One of the more liberal countries in Latin America, Brazil can be a haven for the gay community. Although ‘machismo’ culture is prevalent and locals in rural towns may disapprove of same-sex couples, this shouldn’t put you off what is otherwise a welcoming and diverse nation. To find our people, big cities are of course the best bet, with Rio, São Paulo and, to a lesser extent, Salvador home to lively gay communities and a strong stock of gay bars, clubs and cafés. The tech takeover of hook-up and dating apps means there are fewer gay and lesbian bars than in the past, but opportunities to meet are better than ever. Mixed crowds and all-welcome affairs are common in bars and clubs, where dancing in good company is the main agenda.

Outside of the big three, other Brazilian cities to host annual gay pride events include Belo Horizonte, Brasilia, Florianópolis and even Manaus – a city deep in the Amazon rainforest. If in doubt while travelling around the country, the capital cities within each state are most likely to offer LGBTQ+ meeting points. Follow local guides and events listings to discover regular gay events, parties and festivals running throughout the year.

Photo: Davi Moreira

Photo: Cerqueira

1. Rio de Janeiro

Our first Brazilian wonder lies among the people in the carnival capital of the world, Rio de Janeiro. Once voted the sexiest city on Earth among LGBTQ+ people, Rio has since become a hotspot for queer folk with a love of dance parties and all-over tans. Moments from both sea and rainforest, Rio offers all manner of adventure excursions. The city’s local beaches, such as Ipanema and Copacabana, offer opportunities to mingle with the LGBTQ+ community with the additional option of full nudity on Abricó Beach or something a bit naughtier at Farme de Amoedo. Inland slightly, Brazil’s stunning mountains and wildlife-packed forests present more possibilities, such as trekking, bird watching and swimming in epic surroundings.

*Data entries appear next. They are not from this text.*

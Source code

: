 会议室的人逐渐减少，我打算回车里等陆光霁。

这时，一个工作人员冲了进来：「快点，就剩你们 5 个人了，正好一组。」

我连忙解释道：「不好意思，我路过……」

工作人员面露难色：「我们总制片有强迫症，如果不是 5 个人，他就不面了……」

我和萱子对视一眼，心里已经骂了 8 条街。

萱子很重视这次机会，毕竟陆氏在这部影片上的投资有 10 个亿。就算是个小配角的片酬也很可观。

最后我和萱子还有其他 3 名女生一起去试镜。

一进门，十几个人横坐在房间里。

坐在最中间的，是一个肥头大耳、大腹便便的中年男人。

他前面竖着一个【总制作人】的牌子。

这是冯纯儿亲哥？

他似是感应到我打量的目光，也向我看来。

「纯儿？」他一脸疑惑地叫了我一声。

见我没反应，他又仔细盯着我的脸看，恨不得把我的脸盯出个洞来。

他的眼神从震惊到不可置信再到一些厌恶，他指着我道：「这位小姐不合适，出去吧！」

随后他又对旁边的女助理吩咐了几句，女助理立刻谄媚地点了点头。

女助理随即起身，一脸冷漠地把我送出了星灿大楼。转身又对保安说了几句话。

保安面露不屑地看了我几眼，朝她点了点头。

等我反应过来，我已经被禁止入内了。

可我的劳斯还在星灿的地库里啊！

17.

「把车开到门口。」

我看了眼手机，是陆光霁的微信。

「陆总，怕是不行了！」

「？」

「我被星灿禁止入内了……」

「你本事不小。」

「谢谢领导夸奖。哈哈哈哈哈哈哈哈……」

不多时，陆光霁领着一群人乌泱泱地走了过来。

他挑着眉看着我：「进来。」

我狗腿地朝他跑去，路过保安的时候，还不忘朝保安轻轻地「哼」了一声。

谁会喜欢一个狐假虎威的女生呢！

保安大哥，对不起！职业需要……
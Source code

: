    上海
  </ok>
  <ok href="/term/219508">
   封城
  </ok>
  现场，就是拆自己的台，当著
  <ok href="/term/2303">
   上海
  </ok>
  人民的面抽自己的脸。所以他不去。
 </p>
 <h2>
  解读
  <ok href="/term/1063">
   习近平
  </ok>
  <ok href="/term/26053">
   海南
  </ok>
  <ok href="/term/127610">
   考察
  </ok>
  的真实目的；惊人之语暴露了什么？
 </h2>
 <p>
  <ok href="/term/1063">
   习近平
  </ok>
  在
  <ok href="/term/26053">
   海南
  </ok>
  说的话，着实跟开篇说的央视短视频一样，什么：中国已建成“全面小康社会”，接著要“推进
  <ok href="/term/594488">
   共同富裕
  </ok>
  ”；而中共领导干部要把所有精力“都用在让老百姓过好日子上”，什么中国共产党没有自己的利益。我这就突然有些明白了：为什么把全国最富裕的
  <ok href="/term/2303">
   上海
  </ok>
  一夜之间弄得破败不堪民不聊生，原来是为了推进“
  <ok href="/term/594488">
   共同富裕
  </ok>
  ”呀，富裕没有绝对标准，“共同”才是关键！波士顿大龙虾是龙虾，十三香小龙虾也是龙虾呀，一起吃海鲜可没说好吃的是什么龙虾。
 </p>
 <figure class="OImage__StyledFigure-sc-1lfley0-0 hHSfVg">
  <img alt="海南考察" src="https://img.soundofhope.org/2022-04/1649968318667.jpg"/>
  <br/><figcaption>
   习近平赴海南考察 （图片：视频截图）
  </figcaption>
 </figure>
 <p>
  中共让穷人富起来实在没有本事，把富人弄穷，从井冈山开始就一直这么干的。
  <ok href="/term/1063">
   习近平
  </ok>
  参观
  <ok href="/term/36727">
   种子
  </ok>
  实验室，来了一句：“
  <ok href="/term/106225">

The Rio de Janeiro gay scene has been alive and kicking since the ‘gay ball’ heyday of the 1930s, a scene which still exists to the day. Festival season is another excuse for a party, with February’s Mardi Gras and June’s Pride Parade taking the festivities from street to beach. Carnival happens at the start of Mardi Gras and of course takes the prize for top gay attraction, allowing for wild costumes and heavily sequined self-expression! Festival season or not, start the party with a trip to the Ipanema and Leblon neighbourhoods where gay Rio de Janeiro comes together for gay venues, art galleries and fun shops. Get more Rio de Janeiro turismo insights, uncovering the city’s best attractions, hiking spots and samba halls in our Rio de Janeiro travel guide.

Photo: Elizeu Dias

2. Salvador

Moving up the east coast into the State of Bahia, we eventually come to the lively city of Salvador, the former capital of Brazil. Carnival rhythms survive in Salvador year-round, energising the city’s bars and clubs and seeping into the hearts and minds of locals and travellers. Vivid colours add to Salvador’s burning intensity, whether that’s painted heritage houses, exotic market handicrafts or local delicacies of acarajé (black-eyed fritters) and moqueca (seafood stew). Beaches and forests lie within easy reach, separated from the Upper City yet accessible via the impressive Lacerda Elevator. Once at sea level, get an even better perspective on the region with a ferry ride through the Bay of All Saints, stopping off at the famed Itaparica Island for a tranquil retreat. The Barra Lighthouse and port on the mainland also offer calm moments amid stunning sundown views.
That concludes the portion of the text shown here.